▶ [What you need to do] Retype every record exactly as it appears.

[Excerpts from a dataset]
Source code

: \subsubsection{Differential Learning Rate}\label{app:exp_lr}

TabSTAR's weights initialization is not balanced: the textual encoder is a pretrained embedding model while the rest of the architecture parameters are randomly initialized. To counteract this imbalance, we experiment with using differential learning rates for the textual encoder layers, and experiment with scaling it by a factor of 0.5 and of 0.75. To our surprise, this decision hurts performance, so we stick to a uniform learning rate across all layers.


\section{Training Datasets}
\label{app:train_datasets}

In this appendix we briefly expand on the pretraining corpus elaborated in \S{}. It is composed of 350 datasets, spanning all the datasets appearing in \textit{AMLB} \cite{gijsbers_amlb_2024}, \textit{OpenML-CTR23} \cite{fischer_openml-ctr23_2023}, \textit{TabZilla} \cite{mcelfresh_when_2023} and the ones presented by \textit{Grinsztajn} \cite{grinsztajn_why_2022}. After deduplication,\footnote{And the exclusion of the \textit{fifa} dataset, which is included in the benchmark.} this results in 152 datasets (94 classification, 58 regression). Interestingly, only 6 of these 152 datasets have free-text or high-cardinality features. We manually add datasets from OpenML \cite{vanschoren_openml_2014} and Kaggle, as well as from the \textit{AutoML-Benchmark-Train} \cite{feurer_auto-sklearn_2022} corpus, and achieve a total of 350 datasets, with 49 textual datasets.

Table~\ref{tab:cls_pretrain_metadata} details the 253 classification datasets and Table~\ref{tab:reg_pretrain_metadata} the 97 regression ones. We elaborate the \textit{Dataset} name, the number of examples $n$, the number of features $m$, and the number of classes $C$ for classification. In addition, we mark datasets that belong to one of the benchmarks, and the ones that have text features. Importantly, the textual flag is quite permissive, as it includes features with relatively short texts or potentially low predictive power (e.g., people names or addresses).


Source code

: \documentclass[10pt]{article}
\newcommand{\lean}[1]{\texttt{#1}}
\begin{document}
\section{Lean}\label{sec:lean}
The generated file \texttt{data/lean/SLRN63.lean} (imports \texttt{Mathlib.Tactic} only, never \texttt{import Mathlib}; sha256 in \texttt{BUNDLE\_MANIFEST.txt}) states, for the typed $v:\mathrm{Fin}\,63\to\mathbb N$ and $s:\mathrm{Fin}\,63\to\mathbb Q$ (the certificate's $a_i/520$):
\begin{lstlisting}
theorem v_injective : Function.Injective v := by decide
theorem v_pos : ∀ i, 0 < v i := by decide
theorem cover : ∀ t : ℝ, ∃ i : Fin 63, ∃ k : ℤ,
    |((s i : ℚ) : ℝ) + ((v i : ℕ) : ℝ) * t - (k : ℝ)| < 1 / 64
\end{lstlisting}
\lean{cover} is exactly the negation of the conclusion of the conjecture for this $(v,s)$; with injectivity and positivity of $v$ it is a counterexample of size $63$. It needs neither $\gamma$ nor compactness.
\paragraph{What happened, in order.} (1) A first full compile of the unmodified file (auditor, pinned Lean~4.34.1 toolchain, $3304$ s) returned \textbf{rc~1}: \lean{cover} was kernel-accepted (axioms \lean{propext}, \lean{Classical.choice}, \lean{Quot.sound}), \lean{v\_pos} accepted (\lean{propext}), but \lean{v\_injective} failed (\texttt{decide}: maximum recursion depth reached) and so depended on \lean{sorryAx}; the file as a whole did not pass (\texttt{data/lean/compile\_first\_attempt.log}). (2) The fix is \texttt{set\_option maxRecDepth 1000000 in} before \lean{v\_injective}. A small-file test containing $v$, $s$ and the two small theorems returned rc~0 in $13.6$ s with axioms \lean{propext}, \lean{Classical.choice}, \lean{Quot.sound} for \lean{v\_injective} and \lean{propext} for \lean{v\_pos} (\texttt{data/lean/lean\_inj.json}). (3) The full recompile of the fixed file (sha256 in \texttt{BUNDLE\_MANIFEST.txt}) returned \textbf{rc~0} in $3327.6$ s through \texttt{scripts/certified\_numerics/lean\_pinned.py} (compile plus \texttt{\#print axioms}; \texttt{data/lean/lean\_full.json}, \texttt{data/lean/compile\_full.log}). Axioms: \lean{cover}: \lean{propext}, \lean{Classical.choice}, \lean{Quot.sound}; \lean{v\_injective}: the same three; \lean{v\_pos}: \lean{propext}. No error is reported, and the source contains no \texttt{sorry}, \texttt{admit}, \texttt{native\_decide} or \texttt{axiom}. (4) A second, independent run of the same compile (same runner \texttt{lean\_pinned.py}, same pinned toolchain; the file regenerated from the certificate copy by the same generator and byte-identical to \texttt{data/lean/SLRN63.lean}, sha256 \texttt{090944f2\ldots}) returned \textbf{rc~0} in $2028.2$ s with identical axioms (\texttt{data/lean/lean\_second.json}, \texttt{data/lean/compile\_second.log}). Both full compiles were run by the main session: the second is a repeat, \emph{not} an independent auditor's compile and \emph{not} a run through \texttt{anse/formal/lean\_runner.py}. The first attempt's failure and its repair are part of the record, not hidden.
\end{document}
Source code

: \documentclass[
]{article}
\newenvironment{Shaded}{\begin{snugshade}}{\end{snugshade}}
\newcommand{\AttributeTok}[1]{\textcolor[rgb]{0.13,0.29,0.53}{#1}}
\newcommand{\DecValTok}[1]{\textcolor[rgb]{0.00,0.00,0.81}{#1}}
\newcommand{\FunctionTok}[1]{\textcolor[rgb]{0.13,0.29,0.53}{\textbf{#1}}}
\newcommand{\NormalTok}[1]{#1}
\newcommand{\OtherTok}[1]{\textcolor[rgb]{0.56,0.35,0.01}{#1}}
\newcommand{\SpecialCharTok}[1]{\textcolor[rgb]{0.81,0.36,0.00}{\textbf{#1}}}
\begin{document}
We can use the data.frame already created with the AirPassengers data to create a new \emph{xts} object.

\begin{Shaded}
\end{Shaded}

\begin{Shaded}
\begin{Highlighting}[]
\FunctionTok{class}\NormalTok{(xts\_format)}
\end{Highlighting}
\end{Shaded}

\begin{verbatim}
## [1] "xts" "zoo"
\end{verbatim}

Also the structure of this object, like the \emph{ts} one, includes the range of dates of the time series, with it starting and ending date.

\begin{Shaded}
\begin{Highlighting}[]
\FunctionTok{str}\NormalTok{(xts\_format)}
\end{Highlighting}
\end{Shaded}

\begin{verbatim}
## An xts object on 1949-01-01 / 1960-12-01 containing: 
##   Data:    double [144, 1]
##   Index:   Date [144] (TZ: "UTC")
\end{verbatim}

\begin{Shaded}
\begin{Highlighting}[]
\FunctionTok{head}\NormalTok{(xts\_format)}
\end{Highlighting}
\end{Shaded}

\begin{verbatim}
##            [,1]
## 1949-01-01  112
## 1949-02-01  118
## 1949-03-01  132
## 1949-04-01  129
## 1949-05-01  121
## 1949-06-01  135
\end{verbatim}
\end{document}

▶ [Your solution]
Source code

: \subsubsection{Differential Learning Rate}\label{app:exp_lr}

TabSTAR's weights initialization is not balanced: the textual encoder is a pretrained embedding model while the rest of the architecture parameters are randomly initialized. To counteract this imbalance, we experiment with using differential learning rates for the textual encoder layers, and experiment with scaling it by a factor of 0.5 and of 0.75. To our surprise, this decision hurts performance, so we stick to a uniform learning rate across all layers.


\section{Training Datasets}
\label{app:train_datasets}

In this appendix we briefly expand on the pretraining corpus elaborated in \S{}. It is composed of 350 datasets, spanning all the datasets appearing in \textit{AMLB} \cite{gijsbers_amlb_2024}, \textit{OpenML-CTR23} \cite{fischer_openml-ctr23_2023}, \textit{TabZilla} \cite{mcelfresh_when_2023} and the ones presented by \textit{Grinsztajn} \cite{grinsztajn_why_2022}. After deduplication,\footnote{And the exclusion of the \textit{fifa} dataset, which is included in the benchmark.} this results in 152 datasets (94 classification, 58 regression). Interestingly, only 6 of these 152 datasets have free-text or high-cardinality features. We manually add datasets from OpenML \cite{vanschoren_openml_2014} and Kaggle, as well as from the \textit{AutoML-Benchmark-Train} \cite{feurer_auto-sklearn_2022} corpus, and achieve a total of 350 datasets, with 49 textual datasets.

Table~\ref{tab:cls_pretrain_metadata} details the 253 classification datasets and Table~\ref{tab:reg_pretrain_metadata} the 97 regression ones. We elaborate the \textit{Dataset} name, the number of examples $n$, the number of features $m$, and the number of classes $C$ for classification. In addition, we mark datasets that belong to one of the benchmarks, and the ones that have text features. Importantly, the textual flag is quite permissive, as it includes features with relatively short texts or potentially low predictive power (e.g., people names or addresses).


Source code

: \documentclass[10pt]{article}
\newcommand{\lean}[1]{\texttt{#1}}
\begin{document}
\section{Lean}\label{sec:lean}
The generated file \texttt{data/lean/SLRN63.lean} (imports \texttt{Mathlib.Tactic} only, never \texttt{import Mathlib}; sha256 in \texttt{BUNDLE\_MANIFEST.txt}) states, for the typed $v:\mathrm{Fin}\,63\to\mathbb N$ and $s:\mathrm{Fin}\,63\to\mathbb Q$ (the certificate's $a_i/520$):
\begin{lstlisting}
theorem v_injective : Function.Injective v := by decide
theorem v_pos : ∀ i, 0 < v i := by decide
theorem cover : ∀ t : ℝ, ∃ i : Fin 63, ∃ k : ℤ,
    |((s i : ℚ) : ℝ) + ((v i : ℕ) : ℝ) * t - (k : ℝ)| < 1 / 64
\end{lstlisting}
\lean{cover} is exactly the negation of the conclusion of the conjecture for this $(v,s)$; with injectivity and positivity of $v$ it is a counterexample of size $63$. It needs neither $\gamma$ nor compactness.
\paragraph{What happened, in order.} (1) A first full compile of the unmodified file (auditor, pinned Lean~4.34.1 toolchain, $3304$ s) returned \textbf{rc~1}: \lean{cover} was kernel-accepted (axioms \lean{propext}, \lean{Classical.choice}, \lean{Quot.sound}), \lean{v\_pos} accepted (\lean{propext}), but \lean{v\_injective} failed (\texttt{decide}: maximum recursion depth reached) and so depended on \lean{sorryAx}; the file as a whole did not pass (\texttt{data/lean/compile\_first\_attempt.log}). (2) The fix is \texttt{set\_option maxRecDepth 1000000 in} before \lean{v\_injective}. A small-file test containing $v$, $s$ and the two small theorems returned rc~0 in $13.6$ s with axioms \lean{propext}, \lean{Classical.choice}, \lean{Quot.sound} for \lean{v\_injective} and \lean{propext} for \lean{v\_pos} (\texttt{data/lean/lean\_inj.json}). (3) The full recompile of the fixed file (sha256 in \texttt{BUNDLE\_MANIFEST.txt}) returned \textbf{rc~0} in $3327.6$ s through \texttt{scripts/certified\_numerics/lean\_pinned.py} (compile plus \texttt{\#print axioms}; \texttt{data/lean/lean\_full.json}, \texttt{data/lean/compile\_full.log}). Axioms: \lean{cover}: \lean{propext}, \lean{Classical.choice}, \lean{Quot.sound}; \lean{v\_injective}: the same three; \lean{v\_pos}: \lean{propext}. No error is reported, and the source contains no \texttt{sorry}, \texttt{admit}, \texttt{native\_decide} or \texttt{axiom}. (4) A second, independent run of the same compile (same runner \texttt{lean\_pinned.py}, same pinned toolchain; the file regenerated from the certificate copy by the same generator and byte-identical to \texttt{data/lean/SLRN63.lean}, sha256 \texttt{090944f2\ldots}) returned \textbf{rc~0} in $2028.2$ s with identical axioms (\texttt{data/lean/lean\_second.json}, \texttt{data/lean/compile\_second.log}). Both full compiles were run by the main session: the second is a repeat, \emph{not} an independent auditor's compile and \emph{not} a run through \texttt{anse/formal/lean\_runner.py}. The first attempt's failure and its repair are part of the record, not hidden.
\end{document}
Source code

: \documentclass[
]{article}
\newenvironment{Shaded}{\begin{snugshade}}{\end{snugshade}}
\newcommand{\AttributeTok}[1]{\textcolor[rgb]{0.13,0.29,0.53}{#1}}
\newcommand{\DecValTok}[1]{\textcolor[rgb]{0.00,0.00,0.81}{#1}}
\newcommand{\FunctionTok}[1]{\textcolor[rgb]{0.13,0.29,0.53}{\textbf{#1}}}
\newcommand{\NormalTok}[1]{#1}
\newcommand{\OtherTok}[1]{\textcolor[rgb]{0.56,0.35,0.01}{#1}}
\newcommand{\SpecialCharTok}[1]{\textcolor[rgb]{0.81,0.36,0.00}{\textbf{#1}}}
\begin{document}
We can use the data.frame already created with the AirPassengers data to create a new \emph{xts} object.

\begin{Shaded}
\end{Shaded}

\begin{Shaded}
\begin{Highlighting}[]
\FunctionTok{class}\NormalTok{(xts\_format)}
\end{Highlighting}
\end{Shaded}

\begin{verbatim}
## [1] "xts" "zoo"
\end{verbatim}

Also the structure of this object, like the \emph{ts} one, includes the range of dates of the time series, with it starting and ending date.

\begin{Shaded}
\begin{Highlighting}[]
\FunctionTok{str}\NormalTok{(xts\_format)}
\end{Highlighting}
\end{Shaded}

\begin{verbatim}
## An xts object on 1949-01-01 / 1960-12-01 containing: 
##   Data:    double [144, 1]
##   Index:   Date [144] (TZ: "UTC")
\end{verbatim}

\begin{Shaded}
\begin{Highlighting}[]
\FunctionTok{head}\NormalTok{(xts\_format)}
\end{Highlighting}
\end{Shaded}

\begin{verbatim}
##            [,1]
## 1949-01-01  112
## 1949-02-01  118
## 1949-03-01  132
## 1949-04-01  129
## 1949-05-01  121
## 1949-06-01  135
\end{verbatim}
\end{document}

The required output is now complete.